Thank you Mr. Ted I sure do appreciate all the help. I have fly fished a very little bit. Probably not in any way shape or form correctly lol. I just really want to take it to the salty side as well as learn the proper way to fly fish. Thank you again for all your guidance


----------



## Logan T (Jul 29, 2017)

FlatsRoamer said:


> I'll recommend a TFO Lefty Kreh series 8wt or the Echo Base paired with a Redington Behemoth. That plus fly line gets to around 270$, which in fly fishing is considered a bargain.
> 
> I'll also second the concept that you pretty much stop trying to catch a lot of fish, but rather enjoy it more and learn about nature and the environment. I always like to say that the fishing's always good, the catching ... ehh not so much. To me, fly fishing is more than just fishing. It is what I love to do, and everything about it. Stopping by to the fly shop and hanging out with the guys there, tying flies until 3am until I couldn't keep my eyes open anymore (like last night), the first cast of the day, everything about it...
> 
> ...


Thank you flatsroamer. I could see an addiction on the horizon lol.


----------



## Logan T (Jul 29, 2017)

not2shabby said:


> I agree with these previous posts, but also want to answer your question.
> 
> I would recommend the Temple Fork Outfitters (TFO) BVK fly rod. It regularly scores extremely well in the Yellowstone Anglers Shootouts and is exceptionally inexpensive relative to a lot of the other rods in its class. Additionally, TFO has a great "no fault" warranty and even if you break the rod in your car door, they'll fix or replace it for $30.
> 
> ...


Thank you so much for your offer and all the information. I would love to come fishing with you unfortunately I'm in Northeast Florida. The same goes for you if you ever find your self in NE Fl I'd be more then happy to pole you around the flats. thank you again for your offer and all the great advice


----------



## Logan T (Jul 29, 2017)

Pierson said:


> Have you ever tried it? If possible I would recommend going out with a buddy for a day who has a fly rod to see if its even something you want to get into, then go buy the setup. Also, where are you/what type of fly fishing do you usually do?

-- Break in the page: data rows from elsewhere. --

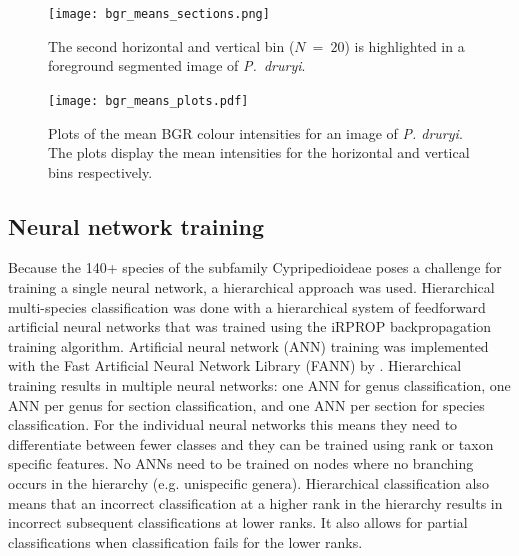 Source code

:\documentclass[twocolumn]{bmcart}
\begin{document}
\begin{figure}[h]
    \centering
    \texttt{[image: bgr\_means\_sections.png]}
    \caption{The second horizontal and vertical bin ($N~=~20$) is highlighted in a foreground segmented image of \textit{P.~druryi}.}
    \label{fig:bgr-means-sections}
\end{figure}

\begin{figure}[t]
    \centering
    \texttt{[image: bgr\_means\_plots.pdf]}
    \caption{Plots of the mean BGR colour intensities for an image of \textit{P. druryi}. The plots display the mean intensities for the horizontal and vertical bins respectively.}
    \label{fig:bgr-means-plots}
\end{figure}

\subsection{Neural network training}

Because the 140+ species of the subfamily Cypripedioideae poses a challenge for training a single neural network, a hierarchical approach was used. Hierarchical multi-species classification was done with a hierarchical system of feedforward artificial neural networks that was trained using the iRPROP backpropagation training algorithm. Artificial neural network (ANN) training was implemented with the Fast Artificial Neural Network Library (FANN) by \cite{Nissen2003}. Hierarchical training results in multiple neural networks: one ANN for genus classification, one ANN per genus for section classification, and one ANN per section for species classification. For the individual neural networks this means they need to differentiate between fewer classes and they can be trained using rank or taxon specific features. No ANNs need to be trained on nodes where no branching occurs in the hierarchy (e.g. unispecific genera). Hierarchical classification also means that an incorrect classification at a higher rank in the hierarchy results in incorrect subsequent classifications at lower ranks. It also allows for partial classifications when classification fails for the lower ranks.
\end{document}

I have tried it my dad picked up a cheap fly rod and reel. He never used it so I broke it out and did ok with the pan fish on some little popers. I'm sure my technique was awful but I had a blast.


----------



## Logan T (Jul 29, 2017)

Pierson said:


> Have you ever tried it? If possible I would recommend going out with a buddy for a day who has a fly rod to see if its even something you want to get into, then go buy the setup. Also, where are you/what type of fly fishing do you usually do?


Pierson I'm from northeast Florida just west of Sant Augustine and I have only done a little fresh water fly fishing pan fish. self thought


----------



## Backwater (Dec 14, 2014)

Vertigo said:


> Fly fishing is like unicycle riding...they're both the stupidest and most difficult way of accomplishing a task. Anyway, after making catching fish as hard and stupid as I could, I caught one anyway. For some reason that is satisfying. Analysis welcome.


Hey.... we're all here, cause we ain't "all there!"


----------



## Backwater (Dec 14, 2014)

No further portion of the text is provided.